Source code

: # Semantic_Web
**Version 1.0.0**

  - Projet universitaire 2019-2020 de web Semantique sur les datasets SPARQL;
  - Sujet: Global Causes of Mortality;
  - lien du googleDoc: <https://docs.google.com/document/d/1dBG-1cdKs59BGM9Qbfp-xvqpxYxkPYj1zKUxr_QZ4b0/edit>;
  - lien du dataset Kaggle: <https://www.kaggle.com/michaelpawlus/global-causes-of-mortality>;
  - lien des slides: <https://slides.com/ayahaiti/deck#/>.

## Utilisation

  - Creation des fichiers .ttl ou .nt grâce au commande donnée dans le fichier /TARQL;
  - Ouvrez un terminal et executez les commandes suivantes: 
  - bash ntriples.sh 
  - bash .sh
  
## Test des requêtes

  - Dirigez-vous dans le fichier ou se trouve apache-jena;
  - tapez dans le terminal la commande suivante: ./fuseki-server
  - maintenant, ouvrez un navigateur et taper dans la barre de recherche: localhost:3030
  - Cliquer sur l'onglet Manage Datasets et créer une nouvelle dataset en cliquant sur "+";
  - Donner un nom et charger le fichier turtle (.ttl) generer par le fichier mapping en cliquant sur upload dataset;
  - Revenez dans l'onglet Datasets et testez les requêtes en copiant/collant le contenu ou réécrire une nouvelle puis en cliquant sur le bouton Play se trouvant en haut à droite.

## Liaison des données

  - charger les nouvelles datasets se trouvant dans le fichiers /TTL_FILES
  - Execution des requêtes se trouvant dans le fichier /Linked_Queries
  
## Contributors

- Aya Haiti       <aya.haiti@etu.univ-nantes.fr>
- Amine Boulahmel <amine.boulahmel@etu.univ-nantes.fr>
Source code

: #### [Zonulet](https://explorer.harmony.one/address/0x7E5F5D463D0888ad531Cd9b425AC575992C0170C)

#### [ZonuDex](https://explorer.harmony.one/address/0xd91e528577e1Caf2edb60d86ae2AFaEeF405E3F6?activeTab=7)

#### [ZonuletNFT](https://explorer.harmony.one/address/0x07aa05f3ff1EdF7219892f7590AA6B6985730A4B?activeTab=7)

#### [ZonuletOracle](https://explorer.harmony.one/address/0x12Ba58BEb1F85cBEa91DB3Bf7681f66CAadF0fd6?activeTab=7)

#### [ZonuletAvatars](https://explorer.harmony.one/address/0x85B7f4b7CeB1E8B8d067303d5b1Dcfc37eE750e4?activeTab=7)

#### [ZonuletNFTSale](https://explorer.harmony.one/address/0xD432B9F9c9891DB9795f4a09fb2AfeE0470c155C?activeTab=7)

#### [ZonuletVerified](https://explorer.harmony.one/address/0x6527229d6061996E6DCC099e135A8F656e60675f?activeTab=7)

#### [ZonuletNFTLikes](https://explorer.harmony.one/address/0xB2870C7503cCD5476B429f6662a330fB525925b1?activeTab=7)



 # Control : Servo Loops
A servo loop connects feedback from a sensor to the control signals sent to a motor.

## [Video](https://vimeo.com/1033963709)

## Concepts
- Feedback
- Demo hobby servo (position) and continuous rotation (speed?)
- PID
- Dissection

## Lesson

───

#### THE PROBLEM:
Write out all the entries exactly.

#### SOLUTION BELOW:
Source code

: # Semantic_Web
**Version 1.0.0**

  - Projet universitaire 2019-2020 de web Semantique sur les datasets SPARQL;
  - Sujet: Global Causes of Mortality;
  - lien du googleDoc: <https://docs.google.com/document/d/1dBG-1cdKs59BGM9Qbfp-xvqpxYxkPYj1zKUxr_QZ4b0/edit>;
  - lien du dataset Kaggle: <https://www.kaggle.com/michaelpawlus/global-causes-of-mortality>;
  - lien des slides: <https://slides.com/ayahaiti/deck#/>.

## Utilisation

  - Creation des fichiers .ttl ou .nt grâce au commande donnée dans le fichier /TARQL;
  - Ouvrez un terminal et executez les commandes suivantes: 
  - bash ntriples.sh 
  - bash .sh
  
## Test des requêtes

  - Dirigez-vous dans le fichier ou se trouve apache-jena;
  - tapez dans le terminal la commande suivante: ./fuseki-server
  - maintenant, ouvrez un navigateur et taper dans la barre de recherche: localhost:3030
  - Cliquer sur l'onglet Manage Datasets et créer une nouvelle dataset en cliquant sur "+";
  - Donner un nom et charger le fichier turtle (.ttl) generer par le fichier mapping en cliquant sur upload dataset;
  - Revenez dans l'onglet Datasets et testez les requêtes en copiant/collant le contenu ou réécrire une nouvelle puis en cliquant sur le bouton Play se trouvant en haut à droite.

## Liaison des données

  - charger les nouvelles datasets se trouvant dans le fichiers /TTL_FILES
  - Execution des requêtes se trouvant dans le fichier /Linked_Queries
  
## Contributors

- Aya Haiti       <aya.haiti@etu.univ-nantes.fr>
- Amine Boulahmel <amine.boulahmel@etu.univ-nantes.fr>
Source code

: #### [Zonulet](https://explorer.harmony.one/address/0x7E5F5D463D0888ad531Cd9b425AC575992C0170C)

#### [ZonuDex](https://explorer.harmony.one/address/0xd91e528577e1Caf2edb60d86ae2AFaEeF405E3F6?activeTab=7)

#### [ZonuletNFT](https://explorer.harmony.one/address/0x07aa05f3ff1EdF7219892f7590AA6B6985730A4B?activeTab=7)

#### [ZonuletOracle](https://explorer.harmony.one/address/0x12Ba58BEb1F85cBEa91DB3Bf7681f66CAadF0fd6?activeTab=7)

#### [ZonuletAvatars](https://explorer.harmony.one/address/0x85B7f4b7CeB1E8B8d067303d5b1Dcfc37eE750e4?activeTab=7)

#### [ZonuletNFTSale](https://explorer.harmony.one/address/0xD432B9F9c9891DB9795f4a09fb2AfeE0470c155C?activeTab=7)

#### [ZonuletVerified](https://explorer.harmony.one/address/0x6527229d6061996E6DCC099e135A8F656e60675f?activeTab=7)

#### [ZonuletNFTLikes](https://explorer.harmony.one/address/0xB2870C7503cCD5476B429f6662a330fB525925b1?activeTab=7)



 # Control : Servo Loops
A servo loop connects feedback from a sensor to the control signals sent to a motor.

## [Video](https://vimeo.com/1033963709)

## Concepts
- Feedback
- Demo hobby servo (position) and continuous rotation (speed?)
- PID
- Dissection

## Lesson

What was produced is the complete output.